Alan Tudyk Continues His Out-of-This-World Run in Resident Alien Season 4
Photo by: Brendan Meadows/SYFY
Resident Alien not getting the audience it deserved on SYFY for its first two seasons was—to quote displaced alien Harry Vanderspiegel (Alan Tudyk)—some serious bullshit! Gratefully in early 2024, Netflix streamed the exceptionally funny series and immediately broadened its audience and made it a ratings hit. It likely made this fourth season possible which is itself a minor television miracle because the interconnected narrative threads and various absorbing character arcs all deserve resolutions on the show’s terms.
For the uninitiated, this nutty yet poignant dramedy revolves around an alien that was on a mission to destroy Earth. Instead, it crash landed its spaceship in the Colorado mountains and hid its presence by replicating the guise and identity of rural physician, Dr. Vanderspiegel. In the subsequent three seasons, alien Harry has had to learn how to be human(ish) as the town doctor and has mostly assimilated into this town of misfits through the tutelage of Asta Twelvetrees (Sara Tomko), the clinic’s physician assistant. She figured out pretty quickly that Harry was an alien and has since kept his secret. But that circle of trust has widened quite a bit including teens Max (Judah Prehn) and Sahar (Gracelyn Awad Rinke), Asta’s dad, Dan (Gary Farmer) and her best friend D’Arcy (Alice Wetterlund).

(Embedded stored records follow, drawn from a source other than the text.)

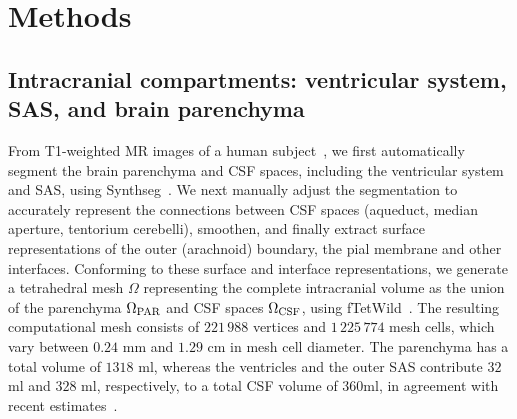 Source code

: \documentclass[fleqn,10pt]{wlscirep}
\newcommand{\mer}[1]{\textcolor{magenta}{#1}}
\begin{document}
\newpage
\section*{Methods}


\subsection*{Intracranial compartments: ventricular system, SAS, and brain parenchyma}

From T1-weighted MR images of a human subject~\cite{hodneland2019new},
we first automatically segment the brain parenchyma and CSF spaces,
including the ventricular system and SAS, using
Synthseg~\cite{billot2023robust,billot2023synthseg}. We next manually
adjust the segmentation to accurately represent the connections
between CSF spaces (aqueduct, median aperture, tentorium cerebelli), smoothen, and finally
extract surface representations of the outer (arachnoid) boundary, the
pial membrane and other interfaces. Conforming to these surface and
interface representations, we generate a tetrahedral mesh $\Omega$
representing the complete intracranial volume as the union of the
parenchyma $\Omega_{\rm PAR}$ and CSF spaces $\Omega_{\rm CSF}$, using
fTetWild~\cite{hu2020fast}. The resulting computational mesh consists
of $221\,988$ vertices and $1\,225\,774$ mesh cells, which vary between
$0.24$ mm and $1.29$ cm in mesh cell diameter. The parenchyma has a
total volume of $1318$ ml, whereas the ventricles and the outer SAS
contribute $32$ ml and $328$ ml, respectively, to a total CSF volume
of $360$ml, in agreement with recent estimates~\cite{hladky2024regulation}.


\end{document}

Season 3 ended with a cliffhanger that affirmed that the Grey aliens have it out for Earth and planned to make the planet uninhabitable for any creature. But Harry foils their intention to blow up a big chunk of Yellowstone and gets imprisoned—along with his alien baby, Bridget—by the Grey’s on their secret base on the Moon. Back on Earth, a shape-shifting alien known as a Mantid (voiced by Clancy Brown) escaped its Moon prison and assumed Harry’s identity back in Patience harboring an appetite to kill.

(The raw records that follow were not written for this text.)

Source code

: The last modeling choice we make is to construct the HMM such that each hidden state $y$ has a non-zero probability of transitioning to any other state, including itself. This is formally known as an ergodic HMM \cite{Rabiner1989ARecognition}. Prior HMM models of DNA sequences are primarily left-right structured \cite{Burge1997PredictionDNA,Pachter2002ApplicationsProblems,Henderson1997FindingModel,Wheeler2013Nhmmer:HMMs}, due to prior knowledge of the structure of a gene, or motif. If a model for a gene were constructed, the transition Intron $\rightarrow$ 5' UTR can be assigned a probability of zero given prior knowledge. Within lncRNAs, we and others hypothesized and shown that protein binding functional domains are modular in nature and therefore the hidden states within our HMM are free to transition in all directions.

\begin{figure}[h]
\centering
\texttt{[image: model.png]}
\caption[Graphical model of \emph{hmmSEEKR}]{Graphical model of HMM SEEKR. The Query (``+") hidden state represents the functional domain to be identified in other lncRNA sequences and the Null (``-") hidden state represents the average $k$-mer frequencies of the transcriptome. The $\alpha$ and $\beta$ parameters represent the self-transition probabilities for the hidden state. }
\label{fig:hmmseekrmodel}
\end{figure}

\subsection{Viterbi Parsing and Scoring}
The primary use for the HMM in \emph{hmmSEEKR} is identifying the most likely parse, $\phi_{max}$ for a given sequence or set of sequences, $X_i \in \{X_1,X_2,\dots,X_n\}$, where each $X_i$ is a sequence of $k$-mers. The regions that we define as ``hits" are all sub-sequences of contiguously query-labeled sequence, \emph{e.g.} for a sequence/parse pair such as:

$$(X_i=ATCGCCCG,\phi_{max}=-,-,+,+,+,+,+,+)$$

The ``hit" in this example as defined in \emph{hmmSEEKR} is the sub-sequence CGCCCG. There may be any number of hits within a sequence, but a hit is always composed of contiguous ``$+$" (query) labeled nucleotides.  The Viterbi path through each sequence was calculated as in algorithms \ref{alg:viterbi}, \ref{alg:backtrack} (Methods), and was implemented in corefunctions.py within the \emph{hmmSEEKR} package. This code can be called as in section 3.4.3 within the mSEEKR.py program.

The one barrier to entry by this fourth season of Resident Alien is its heavily serialized storytelling adopted by creator/executive producer Chris Sheridan and his writers. The show’s admirably aggressive commitment to never sit on its story laurels means a lot happens every single season so you can’t jump into Resident Alien expecting standalones or to be able to follow without starting from the top. However, it does reward the loyal viewer with layered, character-based storytelling that feels extraordinarily rich and lived in. Like Harry, the audience is a member of this community, with a natural investment in the friendships, fallouts, successes and disappointments of its engaging ensemble of characters. Sheridan and company have done a remarkable job in gifting them all with worthwhile storylines while also managing to tackle just about every sci-fi trope you’d expect from a show about aliens on Earth. This season, they even sprinkle in time travel, time skips and an expansion of the Native American lore of the Star People.
Four episodes were provided to critics for review, with the first two deftly directed by Tudyk. He maintains the show’s signature tonal changes extremely well, all the while performing two wildly different versions of Harry: Moon-trapped and vulnerable Harry versus Mantid-as-Harry trying to poorly “blend” into his adopted town. There’s nothing like watching Tudyk commit to a bit with his whole body, and this new season quickly reminds us what an outsized talent he is, long deserving of a show as quirky yet heartfelt as Resident Alien where his full gamut of skills can shine.
The show also boasts one of TV’s best supporting casts who consistently match Tudyk at his funniest or his most emotional. This season, Wetterlund’s D’arcy gets to play his salty foil in the poignant time-travel episode, “Ties That Bind,” which furthers their thawing towards each other while also making us more worried for D’arcy’s masterful ability to complicate her own life for the worse.